Pixomondo, the international visual effects studio, will open a new studio in Baton Rouge that will create 75 new direct jobs in film, TV and commercial production work. The company’s work won an Oscar at Sunday’s 84th Annual Academy Awards for visual effects, or VFX, in Hugo. Pixomondo will occupy more than 6,000 square feet at Celtic Media Centre and make an initial capital investment of $1.2 million.
Opening in May, the Pixomondo Baton Rouge studio will be the German company’s 12th international location. Annual salaries will average more than $65,000, plus benefits, and Pixomondo will hire 50 people in its first year, expanding to 75 by the end of its second year. According to Louisiana Economic Development, the studio will result in the creation of 49 indirect jobs, for a total of more than 120 jobs.

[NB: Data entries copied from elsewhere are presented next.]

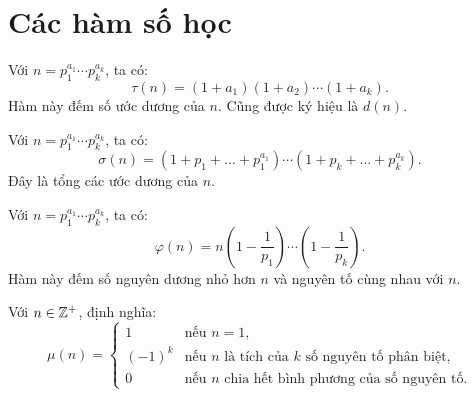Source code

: \documentclass[../imo-training-open-book.tex]{subfiles}
\begin{document}
\newpage

\section{Các hàm số học}

\begin{definition}
    \label{definition:tau-function}
    Với \( n = p_1^{a_1} \cdots p_k^{a_k} \), ta có:
    \[
        \tau(n) = (1 + a_1)(1 + a_2) \cdots (1 + a_k).
    \]
    Hàm này đếm số ước dương của \( n \). Cũng được ký hiệu là \( d(n) \).
\end{definition}

\vspace{1em}

\begin{definition}
    \label{definition:sigma-function}
    Với \( n = p_1^{a_1} \cdots p_k^{a_k} \), ta có:
    \[
        \sigma(n) = \left(1 + p_1 + \dots + p_1^{a_1}\right) \cdots \left(1 + p_k + \dots + p_k^{a_k}\right).
    \]
    Đây là tổng các ước dương của \( n \).
\end{definition}

\vspace{1em}

\begin{definition}
    \label{definition:euler-totient}
    Với \( n = p_1^{a_1} \cdots p_k^{a_k} \), ta có:
    \[
        \varphi(n) = n\left(1 - \frac{1}{p_1}\right) \cdots \left(1 - \frac{1}{p_k}\right).
    \]
    Hàm này đếm số nguyên dương nhỏ hơn \( n \) và nguyên tố cùng nhau với \( n \).
\end{definition}

\vspace{1em}

\begin{definition}
    \label{definition:mobius-function}
    Với \( n \in \mathbb Z^+ \), định nghĩa:
    \[
        \mu(n) =
        \begin{cases}
            1 & \text{nếu } n = 1, \\
            (-1)^k & \text{nếu } n \text{ là tích của } k \text{ số nguyên tố phân biệt}, \\
            0 & \text{nếu } n \text{ chia hết bình phương của số nguyên tố}.
        \end{cases}
    \]
\end{definition}
\end{document}
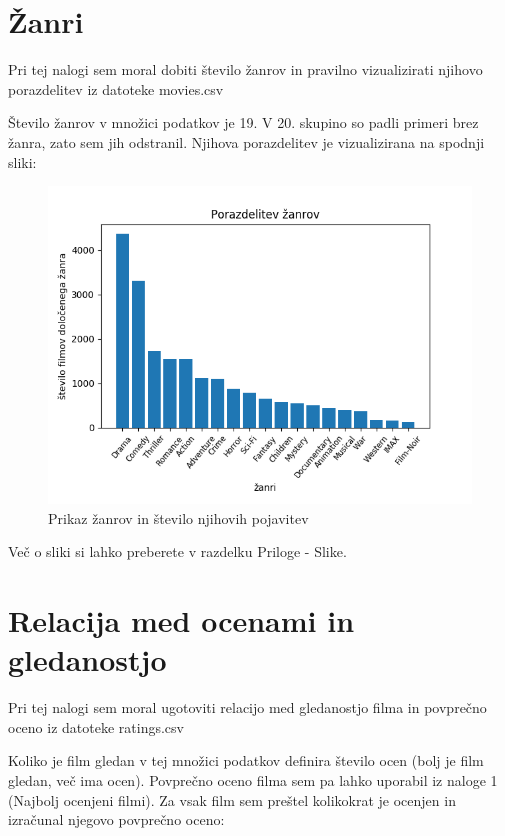 \documentclass[a4paper,11pt]{article}
\begin{document}
	\section{Žanri}
	Pri tej nalogi sem moral dobiti število žanrov in pravilno vizualizirati njihovo porazdelitev iz datoteke movies.csv
	
	Število žanrov v množici podatkov je 19. V 20. skupino so padli primeri brez žanra, zato sem jih odstranil.
	Njihova porazdelitev je vizualizirana na spodnji sliki:
	\begin{figure}[htbp]
		\begin{center}
			\includegraphics[scale=0.7]{slike/graph1_porazdelitev_zanrov.png}
			\caption{Prikaz žanrov in število njihovih pojavitev}
			\label{slika1}
		\end{center}
	\end{figure}
	Več o sliki si lahko preberete v razdelku Priloge - Slike.
	
	\section{Relacija med ocenami in gledanostjo}
	Pri tej nalogi sem moral ugotoviti relacijo med gledanostjo filma in povprečno oceno iz datoteke ratings.csv
	
	Koliko je film gledan v tej množici podatkov definira število ocen (bolj je film gledan, več ima ocen). Povprečno oceno filma sem pa lahko uporabil iz naloge 1 (Najbolj ocenjeni filmi).
	Za vsak film sem preštel kolikokrat je ocenjen in izračunal njegovo povprečno oceno:
	
\end{document}
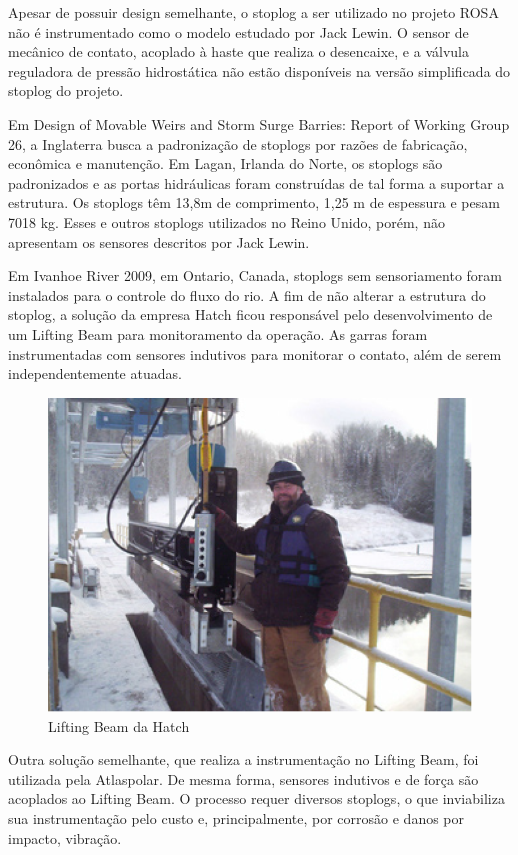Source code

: Apesar de possuir design semelhante, o stoplog a ser utilizado no projeto ROSA não é instrumentado como o modelo estudado por Jack Lewin. O sensor de mecânico de contato, acoplado à haste que realiza o desencaixe, e a válvula reguladora de pressão hidrostática não estão disponíveis na versão simplificada do stoplog do projeto.

Em Design of Movable Weirs and Storm Surge Barries: Report of Working Group 26,
a Inglaterra busca a padronização de stoplogs por razões de fabricação, econômica e manutenção. Em Lagan, Irlanda do Norte, os stoplogs são padronizados e as portas hidráulicas foram construídas de tal forma a suportar a estrutura. Os stoplogs têm 13,8m de comprimento, 1,25 m de espessura e pesam 7018 kg. Esses e outros stoplogs utilizados no Reino Unido, porém, não apresentam os sensores descritos por Jack Lewin.

Em Ivanhoe River 2009, em Ontario, Canada, stoplogs sem sensoriamento foram instalados para o controle do fluxo do rio. A fim de não alterar a estrutura do stoplog, a solução da empresa Hatch ficou responsável pelo desenvolvimento de um Lifting Beam para monitoramento da operação. As garras foram instrumentadas com sensores indutivos para monitorar o contato, além de serem independentemente atuadas.

\begin{figure}[H]
    \centering
    \includegraphics[width=0.5\columnwidth]{figs/pesqbib/9.png}
    \caption{Lifting Beam da Hatch}
    \label{pesqbib_9}
\end{figure}  
 
 
Outra solução semelhante, que realiza a instrumentação no Lifting Beam, foi utilizada pela Atlaspolar. De mesma forma, sensores indutivos e de força são acoplados ao Lifting Beam. O processo requer diversos stoplogs, o que inviabiliza sua instrumentação pelo custo e, principalmente, por corrosão e danos por impacto, vibração. 

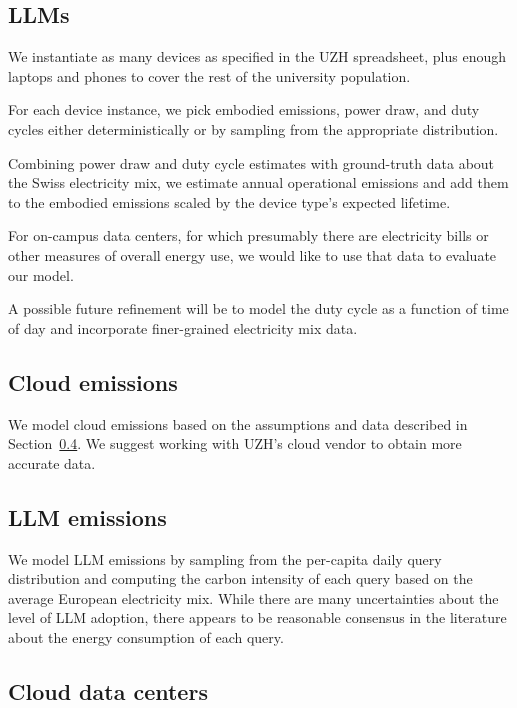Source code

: \documentclass[11pt]{article}
\begin{document}
\subsection{LLMs}

We instantiate as many devices as specified in the UZH spreadsheet, plus enough laptops and phones
to cover the rest of the university population.

For each device instance, we pick embodied emissions, power draw, and duty cycles either
deterministically or by sampling from the appropriate distribution.

Combining power draw and duty cycle estimates with ground-truth data about the Swiss electricity mix,
we estimate annual operational emissions and add them to the embodied emissions scaled by the device
type's expected lifetime.

For on-campus data centers, for which presumably there are electricity bills or other measures of
overall energy use, we would like to use that data to evaluate our model.

A possible future refinement will be to model the duty cycle as a function of time of day
and incorporate finer-grained electricity mix data.

\subsection{Cloud emissions}

We model cloud emissions based on the assumptions and data described in
Section~\ref{sec:cloud_data_centers}. We suggest working with UZH's cloud vendor to obtain
more accurate data.

\subsection{LLM emissions}

We model LLM emissions by sampling from the per-capita daily query distribution and computing
the carbon intensity of each query based on the average European electricity mix. While there
are many uncertainties about the level of LLM adoption, there appears to be reasonable consensus
in the literature about the energy consumption of each query.

\subsection{Cloud data centers}
\label{sec:cloud_data_centers}
\end{document}
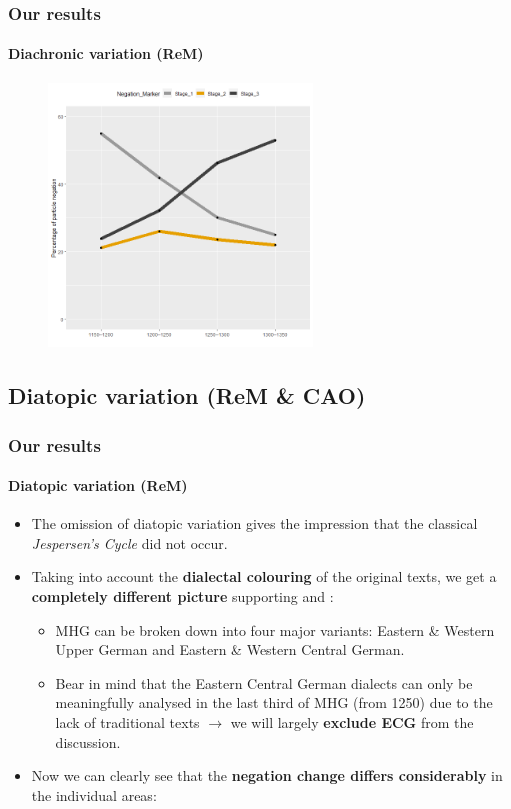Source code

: \documentclass[xcolor=table, compress, %
handout
]{beamer}
\begin{document}
\begin{frame}
\frametitle{Our results}
\framesubtitle{Diachronic variation (ReM)}
    
    \begin{figure}[h]
\centering
\includegraphics[width=7cm]{Diachron.png}
\end{figure}
    
\end{frame}

\subsection{Diatopic variation (ReM \& CAO)}
\begin{frame}
\frametitle{Our results}
\framesubtitle{Diatopic variation (ReM)}
    \begin{itemize}
        \item The omission of diatopic variation gives the impression that the classical \textit{Jespersen's Cycle} did not occur.
        \item Taking into account the \textbf{dialectal colouring} of the original texts, we get a \textbf{completely different picture} supporting \citet{schueler16,schueler17} and \citet{HertelimErscheinen}:
        \begin{itemize}
            \item MHG can be broken down into four major variants: Eastern \& Western Upper German and Eastern \& Western Central German.
            \item Bear in mind that the Eastern Central German dialects can only be meaningfully analysed in the last third of MHG (from 1250) due to the lack of traditional texts $\rightarrow$ we will largely \textbf{exclude ECG} from the discussion.
        \end{itemize}
        \item Now we can clearly see that the \textbf{negation change differs considerably} in the individual areas:
    \end{itemize}
\end{frame}
\end{document}
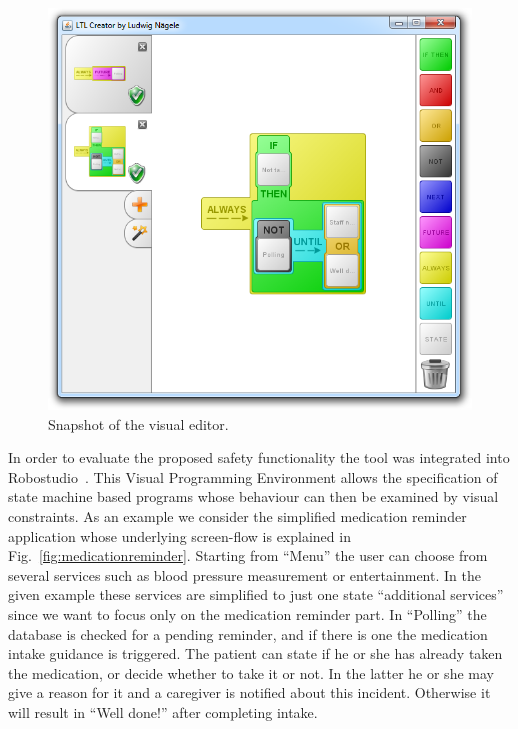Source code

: \documentclass[conference]{IEEEtran}
\begin{document}
\begin{figure}[htbp]
  \centering
  \includegraphics[width=\linewidth]{editor} 
  \caption{Snapshot of the visual editor.}
  \label{fig:editor}
\end{figure}

In order to evaluate the proposed safety functionality the tool was integrated into Robostudio~\cite{robostudio}. This Visual Programming Environment allows the specification of state machine based programs whose behaviour can then be examined by visual constraints. As an example we consider the simplified medication reminder application whose underlying screen-flow is explained in Fig.~\ref{fig:medicationreminder}. Starting from ``Menu'' the user can choose from several services such as blood pressure measurement or entertainment. In the given example these services are simplified to just one state ``additional services'' since we want to focus only on the medication reminder part. In ``Polling'' the database is checked for a pending reminder, and if there is one the medication intake guidance is triggered. The patient can state if he or she has already taken the medication, or decide whether to take it or not. In the latter he or she may give a reason for it and a caregiver is notified about this incident. Otherwise it will result in ``Well done!'' after completing intake.
\end{document}
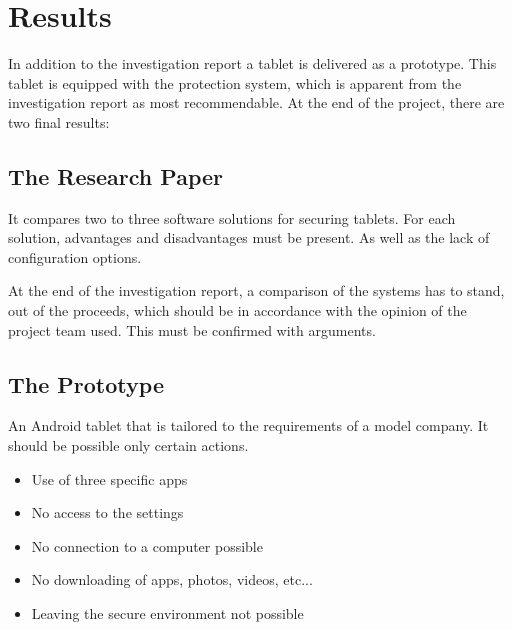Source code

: \section*{Results}
In addition to the investigation report a tablet is delivered as a prototype. This tablet is equipped with the protection system, which is apparent from the investigation report as most recommendable.
\newline At the end of the project, there are two final results:
\subsection*{The Research Paper}
It compares two to three software solutions for securing tablets. For each solution, advantages and disadvantages must be present. As well as the lack of configuration options.

At the end of the investigation report, a comparison of the systems has to stand, out of the proceeds, which should be in accordance with the opinion of the project team used. This must be confirmed with arguments.
\newpage
\subsection*{The Prototype}
An Android tablet that is tailored to the requirements of a model company. It should be possible only certain actions.
\begin{itemize}
	\item Use of three specific apps
	\item No access to the settings
	\item No connection to a computer possible
	\item No downloading of apps, photos, videos, etc...
	\item Leaving the secure environment not possible
\end{itemize}
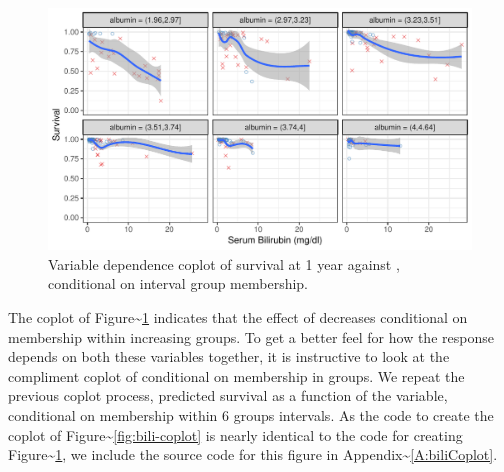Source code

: \documentclass[article]{jss}
\begin{document}
\begin{Schunk}
\begin{figure}[!htb]

{\centering \includegraphics{fig-rfs/rfs-albumin-coplot-1} 

}

\caption[Variable dependence coplot of survival at 1 year against , conditional on  interval group membership]{Variable dependence coplot of survival at 1 year against , conditional on  interval group membership.}\label{fig:albumin-coplot}
\end{figure}
\end{Schunk}

The  coplot of
Figure\textasciitilde{}\ref{fig:albumin-coplot} indicates that the
effect of  decreases conditional on membership within
increasing  groups. To get a better feel for how the
response depends on both these variables together, it is instructive to
look at the compliment coplot of  conditional on
membership in  groups. We repeat the previous coplot process,
predicted survival as a function of the  variable,
conditional on membership within 6 groups  intervals. As the
code to create the coplot of
Figure\textasciitilde{}\ref{fig:bili-coplot} is nearly identical to the
code for creating Figure\textasciitilde{}\ref{fig:albumin-coplot}, we
include the source code for this figure in
Appendix\textasciitilde{}\ref{A:biliCoplot}.
\end{document}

“Opening an office in Baton Rouge fits perfectly with our overall company vision,” said Thilo Kuther, the Pixomondo founder and CEO. “Louisiana offers a very generous production tax credit that we can pass on to our clients to bolster our project load as well as our growing teams in Los Angeles, London and Germany – not to mention China and Canada. Baton Rouge is a beautiful city with a wealth of resources. We’ve already connected with the Louisiana State University computer science department to help set up remote render farms and virtualization with our other studios.”
The state began working with Pixomondo six months ago to gauge the company’s interest in establishing a visual effects studio that could partner with major movie and TV productions in Baton Rouge and Louisiana, where annual film production now exceeds $1 billion and ranks third behind the California and New York markets. The rapid growth of the Louisiana film industry attracted the company, as did Louisiana’s permanent tax credits of up to 35 percent for Louisiana-based payroll expenditures on digital media and film projects.
In 2009, Governor Jindal signed a law to strengthen the Louisiana Motion Picture Investor Tax Credit, increasing the 25 percent tax credit to 30 percent – and, adding another 5 percent on Louisiana-based payroll for a total credit of up to 35 percent. For every dollar of tax credits spent on film production, Louisiana gains more than five dollars of economic activity.
The year before Governor Jindal took office, Louisiana saw 79 productions file for tax credits that planned to spend $408 million in Louisiana. In 2011, there were 151 projects filmed in state, and their expenditures in Louisiana amounted to $1.4 billion. That means over the past four years, Louisiana’s film and TV industry has grown by 250 percent, more than tripling in size. Louisiana’s film industry is supporting more than 8,000 jobs now that weren’t in the state a decade ago.
The Baton Rouge studio will work with Pixomondo’s international locations on major projects that require around-the-clock production across different time zones. Project work will include visual effects for corporate campaigns as well as film and TV productions.
Founded by Kuther in 2001, Pixomondo has created visual effects for more than 30 feature films, including Journey 2: The Mysterious Island, Red Tails,Sucker Punch, Super 8, Fast Five, Percy Jackson & The Olympians: The Lightning Thief, 2012 and Hugo. The company is currently in production on VFX for Snow White and the Huntsman and The Amazing Spiderman, and TV series that include Game of Thrones, Terra Nova, Hawaii Five-0 and Grimm.
Louisiana has been on a roll in digital media, with recent announcements like the expansion of EA’s gaming center, the launch of a major new Gameloft development studio and the new GE Capital Technology Center in New Orleans.